Generalized Linear Models

Generalized Linear Models#

Logistic regression was a special case of a more general class of models called generalized linear models (GLMs). In a GLM, the conditional distribution \(p(Y \mid X=x)\) is modeled as an exponential family distribution whose mean parameter is a function of \(X\). For example, if \(Y \in \naturals\), we could model it with a Poisson GLM; if \(Y \in \{1,\ldots,K\}\), we could model it as a categorical GLM. It turns out that many of the nice properties of logistic regression carry over to the more general case.

Model#

To construct a generalized linear model with exponential family observations, we set

\[\begin{align*} \E[y_i \mid \mbx_i] &= f(\mbbeta^\top \mbx_i). \end{align*}\]

From above, this implies,

\[\begin{align*} \nabla A(\eta_i) &= f(\mbbeta^\top \mbx_i) \\ \Rightarrow \eta_i &= [\nabla A]^{-1} \big( f(\mbbeta^\top \mbx_i) \big), \end{align*}\]

when \(\nabla A(\cdot)\) is invertible. (In this case, the exponential family is said to be minimal).

The canonical mean function is \(f(\cdot) = \nabla A(\cdot)\) so that \(\eta_i = \mbbeta^\top \mbx_i\).

The (canonical) link function is the inverse of the (canonical) mean function.

Logistic regression revisited#

Consider the Bernoulli distribution once more. The gradient of the log normalizer is,

\[\begin{align*} \nabla A(\eta) &= \nabla \log (1 + e^\eta) = \frac{e^\eta}{1+ e^\eta} \end{align*}\]
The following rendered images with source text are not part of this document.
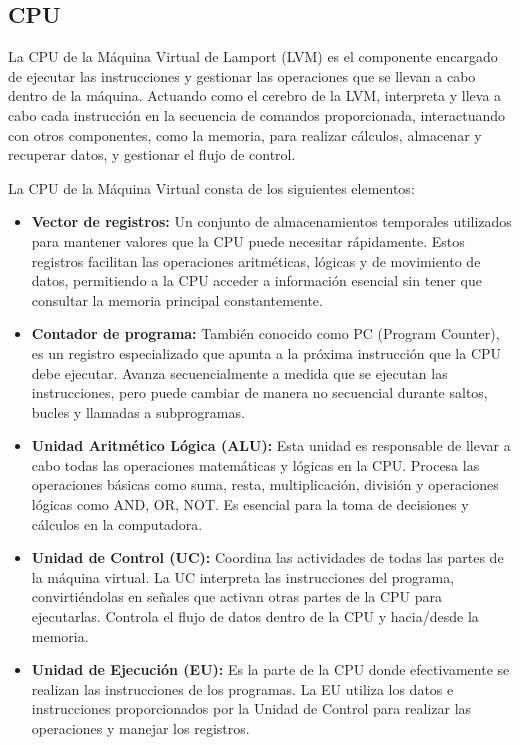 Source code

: \subsection{CPU}\label{subsubsec:CPULVM}
La CPU de la Máquina Virtual de Lamport (LVM) es el componente encargado de ejecutar las instrucciones y gestionar las operaciones que se llevan a cabo dentro de la máquina. Actuando como el cerebro de la LVM, interpreta y lleva a cabo cada instrucción en la secuencia de comandos proporcionada, interactuando con otros componentes, como la memoria, para realizar cálculos, almacenar y recuperar datos, y gestionar el flujo de control.



\noindent
La CPU de la Máquina Virtual consta de los siguientes elementos:
\begin{itemize}
    \item \textbf{Vector de registros:} Un conjunto de almacenamientos temporales utilizados para mantener valores que la CPU puede necesitar rápidamente. Estos registros facilitan las operaciones aritméticas, lógicas y de movimiento de datos, permitiendo a la CPU acceder a información esencial sin tener que consultar la memoria principal constantemente.
    
    \item \textbf{Contador de programa:} También conocido como PC (Program Counter), es un registro especializado que apunta a la próxima instrucción que la CPU debe ejecutar. Avanza secuencialmente a medida que se ejecutan las instrucciones, pero puede cambiar de manera no secuencial durante saltos, bucles y llamadas a subprogramas.
    
    \item \textbf{Unidad Aritmético Lógica (ALU):} Esta unidad es responsable de llevar a cabo todas las operaciones matemáticas y lógicas en la CPU. Procesa las operaciones básicas como suma, resta, multiplicación, división y operaciones lógicas como AND, OR, NOT. Es esencial para la toma de decisiones y cálculos en la computadora.

    \item \textbf{Unidad de Control (UC):} Coordina las actividades de todas las partes de la máquina virtual. La UC interpreta las instrucciones del programa, convirtiéndolas en señales que activan otras partes de la CPU para ejecutarlas. Controla el flujo de datos dentro de la CPU y hacia/desde la memoria.

    \item \textbf{Unidad de Ejecución (EU):} Es la parte de la CPU donde efectivamente se realizan las instrucciones de los programas. La EU utiliza los datos e instrucciones proporcionados por la Unidad de Control para realizar las operaciones y manejar los registros.
\end{itemize}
This is the logistic function!

Thus, logistic regression is a Bernoulli GLM with the canonical mean function.

Example: Poisson GLM#

Recall that the Poisson distribution can be written in exponential family form as,

\[\begin{align*} \mathrm{Po}(y; \lambda) &= \frac{1}{y!} \lambda^y e^{-\lambda} \\ &= \frac{1}{y!} \exp \left\{ y \log \lambda - \lambda \right\} \\ &= h(y) \exp \left\{ \langle t(y), \eta \rangle - A(\eta) \right\} \end{align*}\]

where

\(h(y) = 1/y!\),
\(t(y) = y\),
\(\eta = \log \lambda\)
\(A(\eta) = e^\eta\).

The canonical mean function is \(f(x^\top \beta) = \nabla A(x^\top \beta) = e^{x^\top \beta}\). In words, in a canonical Poisson GLM, the mean is the exponentiated inner product of covariates and weights.

Canonical case#

Canonical mean functions lead to nice math. Consider the log joint probability,

\[\begin{align*} \cL(\mbbeta) &= \sum_{i=1}^n \langle t(y_i), \eta_i \rangle - A(\eta_i) + c \\ &= \sum_{i=1}^n \langle t(y_i), \mbbeta^\top \mbx_i \rangle - A(\mbbeta^\top \mbx_i) + c, \end{align*}\]

where we have assumed a canonical mean function so \(\eta_i = \mbbeta^\top \mbx_i\).

Gradient of the log likelihood#

The gradient is,

\[\begin{align*} \nabla \cL(\mbbeta) &= \sum_{i=1}^n \langle t(y_i), \mbx_i \rangle - \langle \nabla A(\mbbeta^\top \mbx_i), \, \mbx_i \rangle\\ &= \sum_{i=1}^n \langle t(y_i) - \E[t(Y); \eta_i], \, \mbx_i \rangle \end{align*}\]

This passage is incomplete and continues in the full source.